BOB GARFIELD: Last month, the Wall Street Journal did some investigative football game watching and came up with a shocking revelation. Having sat in front of four NFL football games with stopwatches in their hands, and having broken down every second of the broadcasts to determine what viewers actually see during a three-hour-plus game, The Journal concluded that after the cheerleader shots and the announcer in the booth shots and the crowd panning shots, viewers see a grand total of 11 minutes of football – [LAUGHS] 11 minutes! For fans, the study simply confirmed that TV football is much more than a recording of a game. Instead, the broadcast directors create an entire narrative around the mere football game, a story that they tell using interviews and narration, and a vast variety of shots. Bob Fishman is a legendary game director for CBS Sports, and he says that [LAUGHS] The Wall Street Journal study kind of misses the point.
BOB FISHMAN: I would love it to be 11 minutes. I'd show up, have a cup of coffee, do 11 minutes and go home and get paid for it. But it takes a tremendous amount of preparation.
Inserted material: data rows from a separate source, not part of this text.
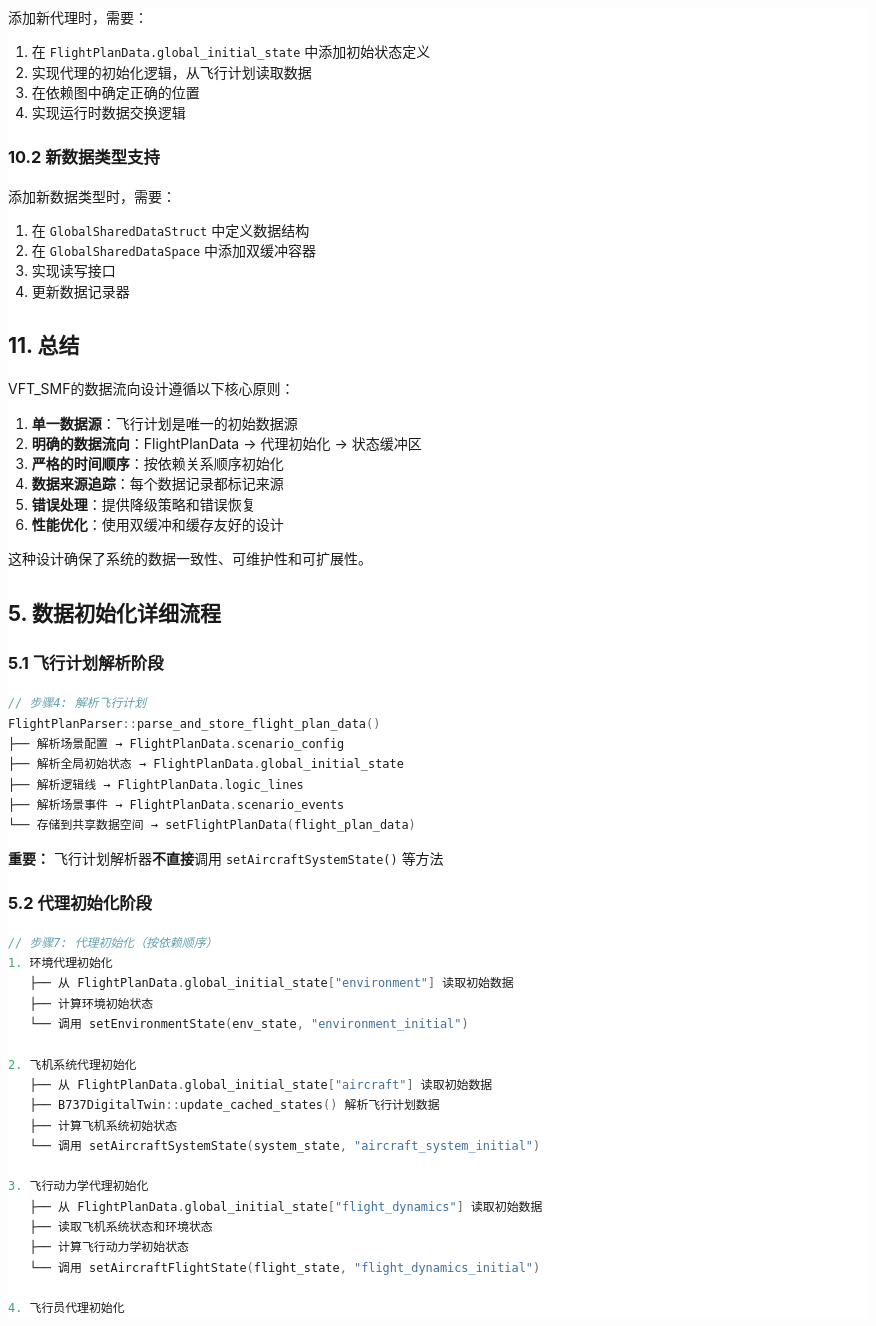 添加新代理时，需要：
1. 在 `FlightPlanData.global_initial_state` 中添加初始状态定义
2. 实现代理的初始化逻辑，从飞行计划读取数据
3. 在依赖图中确定正确的位置
4. 实现运行时数据交换逻辑

### 10.2 新数据类型支持

添加新数据类型时，需要：
1. 在 `GlobalSharedDataStruct` 中定义数据结构
2. 在 `GlobalSharedDataSpace` 中添加双缓冲容器
3. 实现读写接口
4. 更新数据记录器

## 11. 总结

VFT_SMF的数据流向设计遵循以下核心原则：

1. **单一数据源**：飞行计划是唯一的初始数据源
2. **明确的数据流向**：FlightPlanData → 代理初始化 → 状态缓冲区
3. **严格的时间顺序**：按依赖关系顺序初始化
4. **数据来源追踪**：每个数据记录都标记来源
5. **错误处理**：提供降级策略和错误恢复
6. **性能优化**：使用双缓冲和缓存友好的设计

这种设计确保了系统的数据一致性、可维护性和可扩展性。

## 5. 数据初始化详细流程

### 5.1 飞行计划解析阶段

```cpp
// 步骤4: 解析飞行计划
FlightPlanParser::parse_and_store_flight_plan_data()
├── 解析场景配置 → FlightPlanData.scenario_config
├── 解析全局初始状态 → FlightPlanData.global_initial_state
├── 解析逻辑线 → FlightPlanData.logic_lines
├── 解析场景事件 → FlightPlanData.scenario_events
└── 存储到共享数据空间 → setFlightPlanData(flight_plan_data)
```

**重要：** 飞行计划解析器**不直接**调用 `setAircraftSystemState()` 等方法

### 5.2 代理初始化阶段

```cpp
// 步骤7: 代理初始化（按依赖顺序）
1. 环境代理初始化
   ├── 从 FlightPlanData.global_initial_state["environment"] 读取初始数据
   ├── 计算环境初始状态
   └── 调用 setEnvironmentState(env_state, "environment_initial")

2. 飞机系统代理初始化
   ├── 从 FlightPlanData.global_initial_state["aircraft"] 读取初始数据
   ├── B737DigitalTwin::update_cached_states() 解析飞行计划数据
   ├── 计算飞机系统初始状态
   └── 调用 setAircraftSystemState(system_state, "aircraft_system_initial")

3. 飞行动力学代理初始化
   ├── 从 FlightPlanData.global_initial_state["flight_dynamics"] 读取初始数据
   ├── 读取飞机系统状态和环境状态
   ├── 计算飞行动力学初始状态
   └── 调用 setAircraftFlightState(flight_state, "flight_dynamics_initial")

4. 飞行员代理初始化
```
And then, obviously, during the telecast, what goes on in the TV truck is something that the viewers don't get to see, but that’s a show in itself.
BOB GARFIELD: You are in a tractor-trailer parked underneath or outside the stadium. There are, I guess, a lot of monitors arrayed in front of you. What are you doing during the course of a game?
BOB FISHMAN: My job, basically, is to decide what you, the viewers, see at home. And we have an array of cameras, we have an array of angles and it’s constant, nonstop calling of shots and telling my camera crew what I want on every particular play.
BOB GARFIELD: So what would it sound like? Just if we could isolate your voice from everything else that was going on in the truck, what would we hear coming out of your mouth during a part of the game where, you know, there’s actual plays in progress?
BOB FISHMAN: Well, let's take the opening kickoff, for example. I might say something like, camera one return man, stand by camera two. Camera three, give me the far side coach. Camera six, I want you to give me the near side coach. Now the ball is kicked. Take two. Run-back happens, and I might say, three close-up. Linebacker, take three. Four, give me a defensive coordinator. Take four, camera two, get back to so-and-so. And then it is a constant flow of information that I'm giving to my camera crew.
BOB GARFIELD: I don't know how many cameras you have on various angles at the kickoff, but after the play is over, let's just say the return man took the ball five yards deep in the end zone, ignored his teammate, who was trying to tell him to keep it in the end zone for the touchback, and ran out and got only to the 12, are you telling any cameraman to make sure he follows the guy to the bench to see if the special team’s coach chews him out?
BOB FISHMAN: Reactions is a big part of what we do, because as a director – and I'm only speaking for myself – I think the emotional part of the game is kind of interesting. You know, we have a thing in our business called, you know, “goats and heroes.” There’s a guy who’s doing well on a play and there’s always a guy who’s screwing up on the play. And those reactions we weave in and out of a broadcast. So in the case of what you just proposed, a guy is supposed to kneel down to his teammate, and you clearly see the teammate saying, stay there, stay there, and he runs out, I need a reaction of the coach, of the special team’s coach, whatever, and the player going to the sideline.
BOB GARFIELD: In those briefings that coaches give network crews in the days before the game, they apparently sometimes say, we are going to run such-and-such a specific play to this receiver or this back because we have seen such-and-such a weakness in the films. I got to ask you if, in, let's say, the Steelers-Ravens game, if the Saturday before the game if the Ravens ever try to, you know, take you out for drinks to find out what the Steelers told you -
[LAUGHTER] - in the pre-game briefing. [LAUGHS]
BOB FISHMAN: Never happened. If we know a certain player is not gonna play, he’s listed as questionable, and we are told he’s really like out of the game, and sometimes that we will be told that, we would never share that information with the other team. If they don't say it’s off the record, it’s on the record, but as far as giving team information and injury information, and we're going to run a flea-flicker on the first play, that is absolutely never shared with anybody. And nobody is asking to go out and have drinks with us. [LAUGHS]
BOB GARFIELD: So the game’s on CBS this Sunday, but you’re not directing. When you sit and watch the game, are you going to be shouting at phantom cameras? Can you sit down and relax? How do you watch the game as a civilian?
BOB FISHMAN: You know, it’s hard for a director not to be aware of something that makes no sense, a shot that wasn't there, a, a situation in the game that’s crying out for a shot, a reaction shot of somebody who messed up or somebody who did well. So yeah, I mean, I can't sit here and lie to you and say that that hasn't happened, and it’s happened plenty. But generally I can just sit there as a fan and enjoy it and, you know, hope it’s a good game.
BOB GARFIELD: Bob, thank you so much for joining us.
BOB FISHMAN: It’s been my pleasure. I, I enjoyed talking to you. [MUSIC UP AND UNDER]
BOB GARFIELD: Bob Fishman is a game director for CBS Sports.